▸ **Assigned task**
In the records below, some lines hold the word "networknt". Copy each of those lines.

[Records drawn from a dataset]
• • • • •
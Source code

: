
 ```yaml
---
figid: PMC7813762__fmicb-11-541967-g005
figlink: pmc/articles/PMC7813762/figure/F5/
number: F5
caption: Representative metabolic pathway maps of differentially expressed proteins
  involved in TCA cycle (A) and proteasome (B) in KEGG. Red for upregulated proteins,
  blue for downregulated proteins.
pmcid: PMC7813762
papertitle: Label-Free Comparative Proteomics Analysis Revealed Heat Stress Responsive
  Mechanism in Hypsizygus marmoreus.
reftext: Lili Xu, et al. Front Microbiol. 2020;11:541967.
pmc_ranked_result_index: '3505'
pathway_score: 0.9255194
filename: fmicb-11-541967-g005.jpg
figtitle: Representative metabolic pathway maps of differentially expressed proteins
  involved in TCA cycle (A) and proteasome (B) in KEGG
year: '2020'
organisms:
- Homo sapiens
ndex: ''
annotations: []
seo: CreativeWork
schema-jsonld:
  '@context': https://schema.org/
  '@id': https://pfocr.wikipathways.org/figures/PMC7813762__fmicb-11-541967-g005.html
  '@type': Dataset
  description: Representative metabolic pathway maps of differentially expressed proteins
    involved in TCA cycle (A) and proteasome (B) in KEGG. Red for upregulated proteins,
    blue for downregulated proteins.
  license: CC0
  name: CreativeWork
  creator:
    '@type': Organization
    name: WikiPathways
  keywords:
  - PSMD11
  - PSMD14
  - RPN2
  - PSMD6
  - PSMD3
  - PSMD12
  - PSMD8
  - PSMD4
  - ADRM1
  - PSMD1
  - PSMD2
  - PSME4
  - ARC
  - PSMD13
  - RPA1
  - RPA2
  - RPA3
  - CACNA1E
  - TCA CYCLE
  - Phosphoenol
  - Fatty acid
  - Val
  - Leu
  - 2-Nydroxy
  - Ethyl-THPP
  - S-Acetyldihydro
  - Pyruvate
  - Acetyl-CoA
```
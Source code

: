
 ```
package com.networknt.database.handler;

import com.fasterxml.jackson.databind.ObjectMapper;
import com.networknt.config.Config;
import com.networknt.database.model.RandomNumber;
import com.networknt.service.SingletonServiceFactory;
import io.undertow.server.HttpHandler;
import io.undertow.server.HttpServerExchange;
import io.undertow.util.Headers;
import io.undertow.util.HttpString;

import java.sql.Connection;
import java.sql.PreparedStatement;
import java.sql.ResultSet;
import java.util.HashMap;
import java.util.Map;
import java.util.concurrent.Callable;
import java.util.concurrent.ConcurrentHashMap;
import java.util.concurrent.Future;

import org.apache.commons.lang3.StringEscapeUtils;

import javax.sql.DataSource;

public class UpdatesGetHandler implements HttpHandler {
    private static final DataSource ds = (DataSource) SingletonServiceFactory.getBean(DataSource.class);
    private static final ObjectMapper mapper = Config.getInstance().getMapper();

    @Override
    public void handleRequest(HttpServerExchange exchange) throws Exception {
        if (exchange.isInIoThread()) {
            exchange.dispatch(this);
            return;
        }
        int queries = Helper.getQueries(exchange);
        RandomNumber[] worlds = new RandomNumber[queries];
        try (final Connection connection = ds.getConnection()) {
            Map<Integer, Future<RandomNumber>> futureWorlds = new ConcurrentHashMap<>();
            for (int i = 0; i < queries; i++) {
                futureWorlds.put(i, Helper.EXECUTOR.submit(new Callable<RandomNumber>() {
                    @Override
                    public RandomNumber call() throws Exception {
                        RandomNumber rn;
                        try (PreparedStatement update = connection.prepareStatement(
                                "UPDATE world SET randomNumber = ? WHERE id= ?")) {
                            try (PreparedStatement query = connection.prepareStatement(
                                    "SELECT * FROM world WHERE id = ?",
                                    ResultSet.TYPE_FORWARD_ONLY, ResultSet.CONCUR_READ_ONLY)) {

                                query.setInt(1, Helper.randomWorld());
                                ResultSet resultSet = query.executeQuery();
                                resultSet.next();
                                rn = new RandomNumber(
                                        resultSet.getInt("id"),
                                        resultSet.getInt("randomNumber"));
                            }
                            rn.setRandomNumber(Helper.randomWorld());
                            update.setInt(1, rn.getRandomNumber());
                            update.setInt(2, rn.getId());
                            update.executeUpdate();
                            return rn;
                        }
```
• • • • •
▸ **Response**
package com.networknt.database.handler;
import com.networknt.config.Config;
import com.networknt.database.model.RandomNumber;
import com.networknt.service.SingletonServiceFactory;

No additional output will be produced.